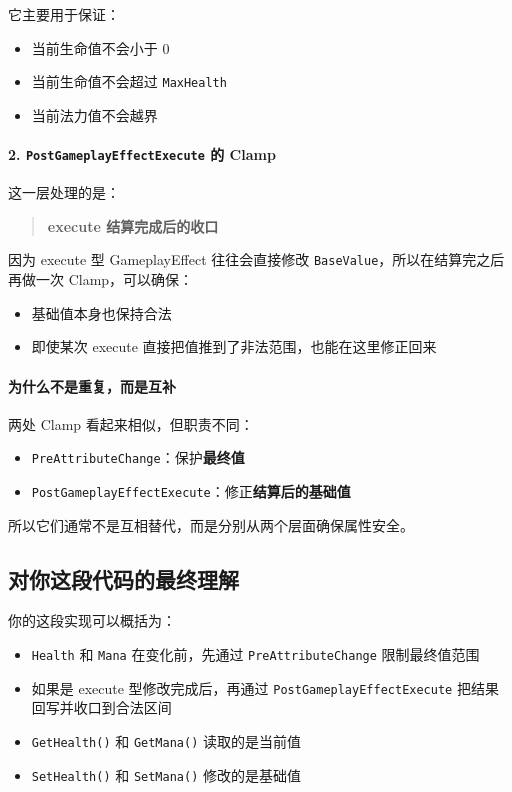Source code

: 它主要用于保证：

\begin{itemize}
	\item 当前生命值不会小于 0
	\item 当前生命值不会超过 \texttt{MaxHealth}
	\item 当前法力值不会越界
\end{itemize}

\paragraph{2. \texttt{PostGameplayEffectExecute} 的 Clamp}
这一层处理的是：

\begin{quote}
	\textbf{execute 结算完成后的收口}
\end{quote}

因为 execute 型 GameplayEffect 往往会直接修改 \texttt{BaseValue}，所以在结算完之后再做一次 Clamp，可以确保：

\begin{itemize}
	\item 基础值本身也保持合法
	\item 即使某次 execute 直接把值推到了非法范围，也能在这里修正回来
\end{itemize}

\paragraph{为什么不是重复，而是互补}
两处 Clamp 看起来相似，但职责不同：

\begin{itemize}
	\item \texttt{PreAttributeChange}：保护\textbf{最终值}
	\item \texttt{PostGameplayEffectExecute}：修正\textbf{结算后的基础值}
\end{itemize}

所以它们通常不是互相替代，而是分别从两个层面确保属性安全。

\subsection{对你这段代码的最终理解}

你的这段实现可以概括为：

\begin{itemize}
	\item \texttt{Health} 和 \texttt{Mana} 在变化前，先通过 \texttt{PreAttributeChange} 限制最终值范围
	\item 如果是 execute 型修改完成后，再通过 \texttt{PostGameplayEffectExecute} 把结果回写并收口到合法区间
	\item \texttt{GetHealth()} 和 \texttt{GetMana()} 读取的是当前值
	\item \texttt{SetHealth()} 和 \texttt{SetMana()} 修改的是基础值
\end{itemize}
= = = =
• [TASK INSTRUCTIONS]: Your answer should copy the listing word for word, with no pictures in it.

• [SOLUTION]:
Source code

: 它主要用于保证：

\begin{itemize}
	\item 当前生命值不会小于 0
	\item 当前生命值不会超过 \texttt{MaxHealth}
	\item 当前法力值不会越界
\end{itemize}

\paragraph{2. \texttt{PostGameplayEffectExecute} 的 Clamp}
这一层处理的是：

\begin{quote}
	\textbf{execute 结算完成后的收口}
\end{quote}

因为 execute 型 GameplayEffect 往往会直接修改 \texttt{BaseValue}，所以在结算完之后再做一次 Clamp，可以确保：

\begin{itemize}
	\item 基础值本身也保持合法
	\item 即使某次 execute 直接把值推到了非法范围，也能在这里修正回来
\end{itemize}

\paragraph{为什么不是重复，而是互补}
两处 Clamp 看起来相似，但职责不同：

\begin{itemize}
	\item \texttt{PreAttributeChange}：保护\textbf{最终值}
	\item \texttt{PostGameplayEffectExecute}：修正\textbf{结算后的基础值}
\end{itemize}

所以它们通常不是互相替代，而是分别从两个层面确保属性安全。

\subsection{对你这段代码的最终理解}

你的这段实现可以概括为：

\begin{itemize}
	\item \texttt{Health} 和 \texttt{Mana} 在变化前，先通过 \texttt{PreAttributeChange} 限制最终值范围
	\item 如果是 execute 型修改完成后，再通过 \texttt{PostGameplayEffectExecute} 把结果回写并收口到合法区间
	\item \texttt{GetHealth()} 和 \texttt{GetMana()} 读取的是当前值
	\item \texttt{SetHealth()} 和 \texttt{SetMana()} 修改的是基础值
\end{itemize}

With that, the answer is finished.